We have been on Spring Break for 3 1/2 wonderful weeks. Not many people can say that, but we get that luxury thanks to their year round school. It was fun, relaxing, and a great time together. The weather was PERFECT! Not one day was it too cold to play outside. Usually we make a trip to visit family during our breaks, but this time we stayed home. I thought it would make our break seem long and boring, but it really was nice. I took a thousand pictures, but I'll just a share a small portion of them.

For starters, the older two both had friends spend the night, and they really enjoyed that. I have to admit having sleepovers is not my favorite thing to do. I am a little bit selfish there. I figure during the school week they spend more time with their friends than with me, so when they're not in school, I like to spend time with them. But I have to put aside that about once a break and endure. I know...I'm quite the party pooper. Allie's friend joined us the next day, so she wasn't left out. We went McDonald's and let them play along with the younger two and my friend and her two. Yep, eight kids, two adults - we got some strange looks.

Hannah and her friend - a self portrait!


Corey and his bud on the trampoline. While it looks like they are jumping, they were actually doing karate they'd learned at school. Go figure.


Allie and her friend did a puppet show. So cute!


Jon Tyler tackled the park!


We also did the park, a shopping day, a visit from Grandmommmy, bike riding and LOTS of trampoline jumping. Corey learned to ride his bike after much threatening persuasion. That was very exciting accomplishment because even though we took off his training wheels last fall, he had no interest in riding. zero, zilch. I kept telling him how much he'd enjoy it if he could ride without training wheels. Now I can't keep him off of it.

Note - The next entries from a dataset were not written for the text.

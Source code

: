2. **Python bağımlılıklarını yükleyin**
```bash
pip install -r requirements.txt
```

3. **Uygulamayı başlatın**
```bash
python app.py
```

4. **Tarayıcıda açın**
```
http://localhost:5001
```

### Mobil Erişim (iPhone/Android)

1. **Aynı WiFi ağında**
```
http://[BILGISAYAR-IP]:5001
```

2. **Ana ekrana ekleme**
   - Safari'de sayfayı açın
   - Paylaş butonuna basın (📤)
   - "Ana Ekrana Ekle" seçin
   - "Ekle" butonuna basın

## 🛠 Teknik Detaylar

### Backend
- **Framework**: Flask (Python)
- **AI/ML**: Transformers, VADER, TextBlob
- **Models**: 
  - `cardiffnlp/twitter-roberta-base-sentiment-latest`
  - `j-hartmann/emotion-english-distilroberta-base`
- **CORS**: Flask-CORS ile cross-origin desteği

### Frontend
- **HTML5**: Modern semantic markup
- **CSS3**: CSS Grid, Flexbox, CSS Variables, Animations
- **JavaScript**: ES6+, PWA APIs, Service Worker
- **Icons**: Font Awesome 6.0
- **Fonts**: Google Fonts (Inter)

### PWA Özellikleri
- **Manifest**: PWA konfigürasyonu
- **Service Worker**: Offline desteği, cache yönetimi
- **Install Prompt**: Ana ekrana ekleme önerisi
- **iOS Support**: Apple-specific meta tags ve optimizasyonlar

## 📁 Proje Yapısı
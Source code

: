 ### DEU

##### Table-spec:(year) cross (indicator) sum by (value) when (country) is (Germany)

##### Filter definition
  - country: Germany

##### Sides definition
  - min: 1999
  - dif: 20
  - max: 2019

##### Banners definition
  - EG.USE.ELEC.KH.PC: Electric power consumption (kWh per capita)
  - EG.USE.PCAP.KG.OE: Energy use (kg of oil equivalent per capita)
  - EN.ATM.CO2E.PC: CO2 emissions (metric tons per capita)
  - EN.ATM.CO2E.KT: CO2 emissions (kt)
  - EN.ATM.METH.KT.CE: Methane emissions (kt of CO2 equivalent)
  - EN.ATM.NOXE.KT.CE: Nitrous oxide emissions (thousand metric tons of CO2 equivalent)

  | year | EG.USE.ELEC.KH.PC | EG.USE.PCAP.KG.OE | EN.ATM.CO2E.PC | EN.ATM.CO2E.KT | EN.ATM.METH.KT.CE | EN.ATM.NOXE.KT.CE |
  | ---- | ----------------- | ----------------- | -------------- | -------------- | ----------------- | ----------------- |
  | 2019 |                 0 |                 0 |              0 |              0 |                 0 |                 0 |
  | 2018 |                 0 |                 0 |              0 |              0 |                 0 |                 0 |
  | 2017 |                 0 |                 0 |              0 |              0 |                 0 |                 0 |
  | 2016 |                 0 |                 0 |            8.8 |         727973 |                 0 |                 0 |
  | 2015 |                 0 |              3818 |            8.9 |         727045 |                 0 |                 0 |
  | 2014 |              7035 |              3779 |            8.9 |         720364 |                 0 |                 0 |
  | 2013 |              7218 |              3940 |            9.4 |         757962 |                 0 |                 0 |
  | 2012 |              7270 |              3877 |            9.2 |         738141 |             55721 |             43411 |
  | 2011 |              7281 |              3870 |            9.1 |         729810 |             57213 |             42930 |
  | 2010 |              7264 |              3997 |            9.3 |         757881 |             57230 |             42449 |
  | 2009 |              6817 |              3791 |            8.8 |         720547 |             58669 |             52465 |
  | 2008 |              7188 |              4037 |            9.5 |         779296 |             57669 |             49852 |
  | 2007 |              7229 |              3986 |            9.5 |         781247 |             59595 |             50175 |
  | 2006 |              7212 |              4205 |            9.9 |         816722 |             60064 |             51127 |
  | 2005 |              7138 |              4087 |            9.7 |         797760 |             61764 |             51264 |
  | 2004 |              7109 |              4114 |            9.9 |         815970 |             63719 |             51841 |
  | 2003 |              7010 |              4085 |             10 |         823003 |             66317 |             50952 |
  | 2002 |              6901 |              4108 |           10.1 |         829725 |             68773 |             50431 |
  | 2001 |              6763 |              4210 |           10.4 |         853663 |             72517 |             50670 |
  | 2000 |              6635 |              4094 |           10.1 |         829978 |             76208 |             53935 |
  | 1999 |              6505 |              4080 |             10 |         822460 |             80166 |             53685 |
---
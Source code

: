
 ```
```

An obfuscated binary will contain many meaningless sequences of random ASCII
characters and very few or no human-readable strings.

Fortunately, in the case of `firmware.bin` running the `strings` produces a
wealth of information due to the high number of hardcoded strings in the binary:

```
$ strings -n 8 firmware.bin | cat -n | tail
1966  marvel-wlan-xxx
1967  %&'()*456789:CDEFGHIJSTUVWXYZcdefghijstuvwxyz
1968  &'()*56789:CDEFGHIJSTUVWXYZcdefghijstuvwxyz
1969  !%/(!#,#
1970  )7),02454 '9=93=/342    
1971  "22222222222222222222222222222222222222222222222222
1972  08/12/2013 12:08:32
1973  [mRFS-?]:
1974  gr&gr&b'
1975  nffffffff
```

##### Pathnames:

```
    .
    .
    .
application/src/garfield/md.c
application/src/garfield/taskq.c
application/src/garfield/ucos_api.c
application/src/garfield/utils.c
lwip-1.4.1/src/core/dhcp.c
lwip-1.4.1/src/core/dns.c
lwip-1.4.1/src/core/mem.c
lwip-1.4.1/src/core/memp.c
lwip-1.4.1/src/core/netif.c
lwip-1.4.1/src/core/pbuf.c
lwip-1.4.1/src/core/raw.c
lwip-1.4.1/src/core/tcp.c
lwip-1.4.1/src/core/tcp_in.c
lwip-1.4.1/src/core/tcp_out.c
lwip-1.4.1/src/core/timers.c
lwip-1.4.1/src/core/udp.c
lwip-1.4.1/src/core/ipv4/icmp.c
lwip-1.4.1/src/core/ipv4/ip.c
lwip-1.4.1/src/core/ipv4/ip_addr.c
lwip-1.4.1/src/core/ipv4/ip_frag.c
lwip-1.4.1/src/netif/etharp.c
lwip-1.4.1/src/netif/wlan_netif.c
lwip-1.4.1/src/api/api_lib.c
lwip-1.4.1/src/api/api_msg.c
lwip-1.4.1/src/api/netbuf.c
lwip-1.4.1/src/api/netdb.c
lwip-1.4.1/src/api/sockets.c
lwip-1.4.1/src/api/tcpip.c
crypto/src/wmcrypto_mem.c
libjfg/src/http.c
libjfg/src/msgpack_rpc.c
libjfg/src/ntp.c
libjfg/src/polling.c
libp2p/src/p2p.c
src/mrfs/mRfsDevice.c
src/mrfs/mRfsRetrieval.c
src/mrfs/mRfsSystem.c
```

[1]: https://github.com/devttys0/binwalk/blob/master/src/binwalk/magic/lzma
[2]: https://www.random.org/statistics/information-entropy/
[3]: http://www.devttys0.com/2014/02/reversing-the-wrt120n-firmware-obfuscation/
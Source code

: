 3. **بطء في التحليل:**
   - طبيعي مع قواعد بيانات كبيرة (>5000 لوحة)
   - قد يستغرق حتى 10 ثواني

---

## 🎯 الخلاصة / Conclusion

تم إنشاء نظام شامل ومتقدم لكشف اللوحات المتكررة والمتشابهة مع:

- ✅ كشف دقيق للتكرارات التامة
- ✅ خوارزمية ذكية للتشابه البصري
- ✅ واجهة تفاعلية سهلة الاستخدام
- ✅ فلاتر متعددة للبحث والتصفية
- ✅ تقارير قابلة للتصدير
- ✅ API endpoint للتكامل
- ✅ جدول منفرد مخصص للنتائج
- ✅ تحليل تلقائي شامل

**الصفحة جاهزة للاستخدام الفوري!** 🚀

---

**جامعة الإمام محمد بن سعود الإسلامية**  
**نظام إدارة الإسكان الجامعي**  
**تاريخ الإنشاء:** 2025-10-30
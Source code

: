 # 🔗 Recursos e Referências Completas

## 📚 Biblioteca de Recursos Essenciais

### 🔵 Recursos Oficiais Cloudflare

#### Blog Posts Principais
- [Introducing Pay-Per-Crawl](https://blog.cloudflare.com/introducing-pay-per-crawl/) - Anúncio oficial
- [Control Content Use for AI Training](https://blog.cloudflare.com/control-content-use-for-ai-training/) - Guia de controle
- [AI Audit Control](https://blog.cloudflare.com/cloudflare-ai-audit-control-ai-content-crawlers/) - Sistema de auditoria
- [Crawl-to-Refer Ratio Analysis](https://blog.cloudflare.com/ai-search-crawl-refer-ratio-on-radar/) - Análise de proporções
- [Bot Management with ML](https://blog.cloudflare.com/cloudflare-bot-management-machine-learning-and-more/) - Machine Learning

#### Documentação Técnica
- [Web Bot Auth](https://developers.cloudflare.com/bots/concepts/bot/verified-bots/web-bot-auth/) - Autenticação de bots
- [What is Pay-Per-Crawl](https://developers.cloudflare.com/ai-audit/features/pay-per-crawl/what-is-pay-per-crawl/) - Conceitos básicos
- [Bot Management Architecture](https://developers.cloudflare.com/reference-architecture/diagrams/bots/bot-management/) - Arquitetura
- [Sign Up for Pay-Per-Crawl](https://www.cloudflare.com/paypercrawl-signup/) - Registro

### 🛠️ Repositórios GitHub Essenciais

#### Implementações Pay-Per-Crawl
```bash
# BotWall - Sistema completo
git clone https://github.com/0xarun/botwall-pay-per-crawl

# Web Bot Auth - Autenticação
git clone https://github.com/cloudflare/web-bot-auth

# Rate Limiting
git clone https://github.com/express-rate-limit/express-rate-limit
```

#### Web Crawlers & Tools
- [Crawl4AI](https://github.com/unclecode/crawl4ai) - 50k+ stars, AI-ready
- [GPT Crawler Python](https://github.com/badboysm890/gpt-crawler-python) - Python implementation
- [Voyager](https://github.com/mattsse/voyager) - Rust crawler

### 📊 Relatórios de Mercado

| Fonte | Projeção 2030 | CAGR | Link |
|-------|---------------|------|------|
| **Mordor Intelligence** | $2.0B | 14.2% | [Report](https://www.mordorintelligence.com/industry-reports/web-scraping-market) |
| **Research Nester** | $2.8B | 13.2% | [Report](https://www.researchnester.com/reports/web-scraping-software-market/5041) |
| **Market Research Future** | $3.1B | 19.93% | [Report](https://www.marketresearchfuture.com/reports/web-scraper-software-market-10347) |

Riding off into the sunset.


There was also the spring consignment sale mixed in there which took a few days of my time, but it was much less painful that this last one. There is just something refreshing about spring clothing and the fact that it takes up WAY less space in the drawers and closets, not to mention the laundry hamper. And miraculously this year it did not freeze after I got all the winter stuff put away.

Of course there was Easter egg hunts, egg dyeing and Easter baskets.










I celebrated another birthday and had a great time with my family. Donnie asked me what I wanted for my birthday and rather than name something just to say I did, I decided I wanted shrubs for my yard. Last year we pulled up these hideously large holly bushed that had been there forever, or at least as long as we've owned this house and never replanted anything. We are about 75% done with that. Pics will follow, I promise because I have found out landscaping is not for wimps and I fully intend on showing off our hard work.

I think that having my computer hijacked was kinda nice. It gave me time with my kids to enjoy this beautiful break - when I could pry them away from Club Penguin and, of all things, ebay. (window shopping, of course) Now they are back in school, but we are dreaming of carefree summer days in the not too distant (42 school days to be exact) future.